# Your task
Your output must consist solely of the lines from the one containing "from Bob's list." through the end of the records, reproduced exactly.

Stored data entries
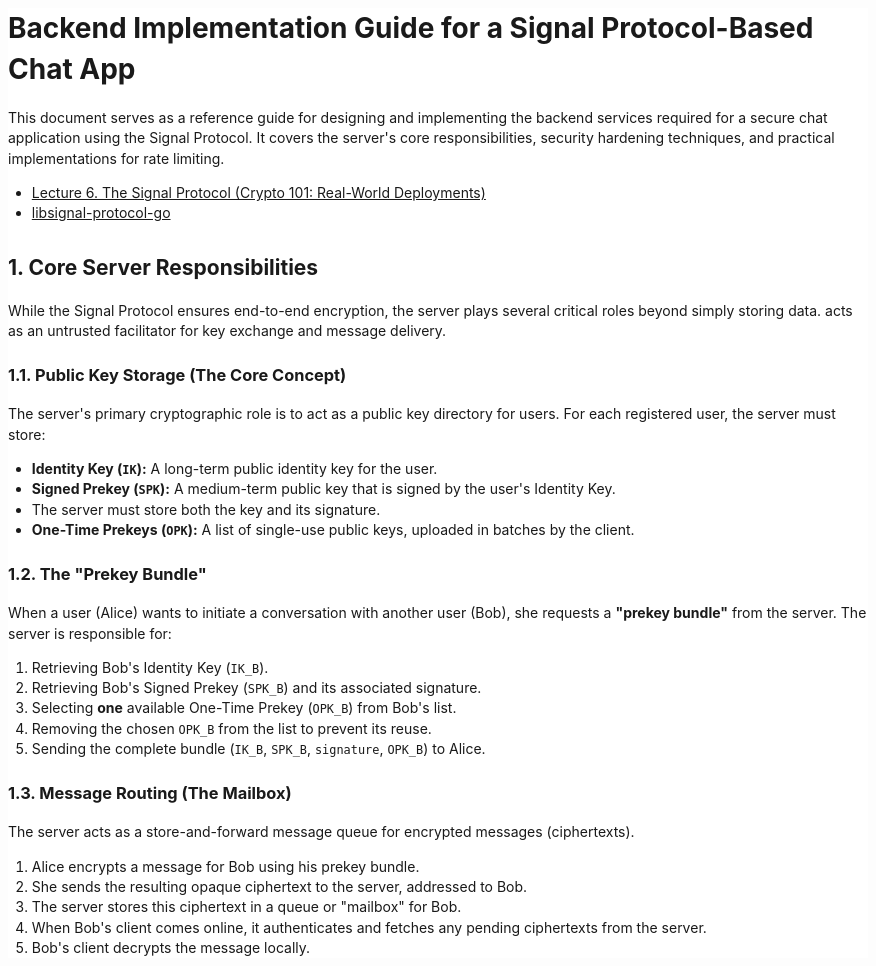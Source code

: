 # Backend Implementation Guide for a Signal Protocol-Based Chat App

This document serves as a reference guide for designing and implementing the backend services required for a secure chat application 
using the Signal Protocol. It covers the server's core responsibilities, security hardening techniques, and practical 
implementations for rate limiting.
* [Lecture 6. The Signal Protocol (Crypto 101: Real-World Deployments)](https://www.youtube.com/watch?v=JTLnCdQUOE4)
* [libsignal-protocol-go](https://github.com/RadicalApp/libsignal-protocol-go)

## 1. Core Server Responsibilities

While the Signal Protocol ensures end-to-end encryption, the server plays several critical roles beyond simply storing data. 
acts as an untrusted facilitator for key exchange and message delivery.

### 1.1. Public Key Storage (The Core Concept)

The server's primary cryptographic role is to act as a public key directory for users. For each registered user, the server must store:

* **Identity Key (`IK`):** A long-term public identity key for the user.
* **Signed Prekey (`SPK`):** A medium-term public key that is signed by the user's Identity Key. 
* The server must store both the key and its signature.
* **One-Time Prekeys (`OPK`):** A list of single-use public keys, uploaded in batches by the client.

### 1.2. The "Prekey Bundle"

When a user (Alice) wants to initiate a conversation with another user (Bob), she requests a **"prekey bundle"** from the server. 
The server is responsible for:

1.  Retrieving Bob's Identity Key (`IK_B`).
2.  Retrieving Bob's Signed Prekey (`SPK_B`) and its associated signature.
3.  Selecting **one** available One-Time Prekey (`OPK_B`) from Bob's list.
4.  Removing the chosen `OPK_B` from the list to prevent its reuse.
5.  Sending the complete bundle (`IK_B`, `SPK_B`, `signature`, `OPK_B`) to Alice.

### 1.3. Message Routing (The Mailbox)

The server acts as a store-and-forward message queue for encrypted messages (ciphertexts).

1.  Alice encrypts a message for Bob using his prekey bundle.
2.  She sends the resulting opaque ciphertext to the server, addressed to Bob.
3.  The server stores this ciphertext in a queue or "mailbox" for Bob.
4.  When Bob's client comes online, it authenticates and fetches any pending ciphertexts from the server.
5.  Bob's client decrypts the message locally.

# Written answer
3.  Selecting **one** available One-Time Prekey (`OPK_B`) from Bob's list.
4.  Removing the chosen `OPK_B` from the list to prevent its reuse.
5.  Sending the complete bundle (`IK_B`, `SPK_B`, `signature`, `OPK_B`) to Alice.

### 1.3. Message Routing (The Mailbox)

The server acts as a store-and-forward message queue for encrypted messages (ciphertexts).

1.  Alice encrypts a message for Bob using his prekey bundle.
2.  She sends the resulting opaque ciphertext to the server, addressed to Bob.
3.  The server stores this ciphertext in a queue or "mailbox" for Bob.
4.  When Bob's client comes online, it authenticates and fetches any pending ciphertexts from the server.
5.  Bob's client decrypts the message locally.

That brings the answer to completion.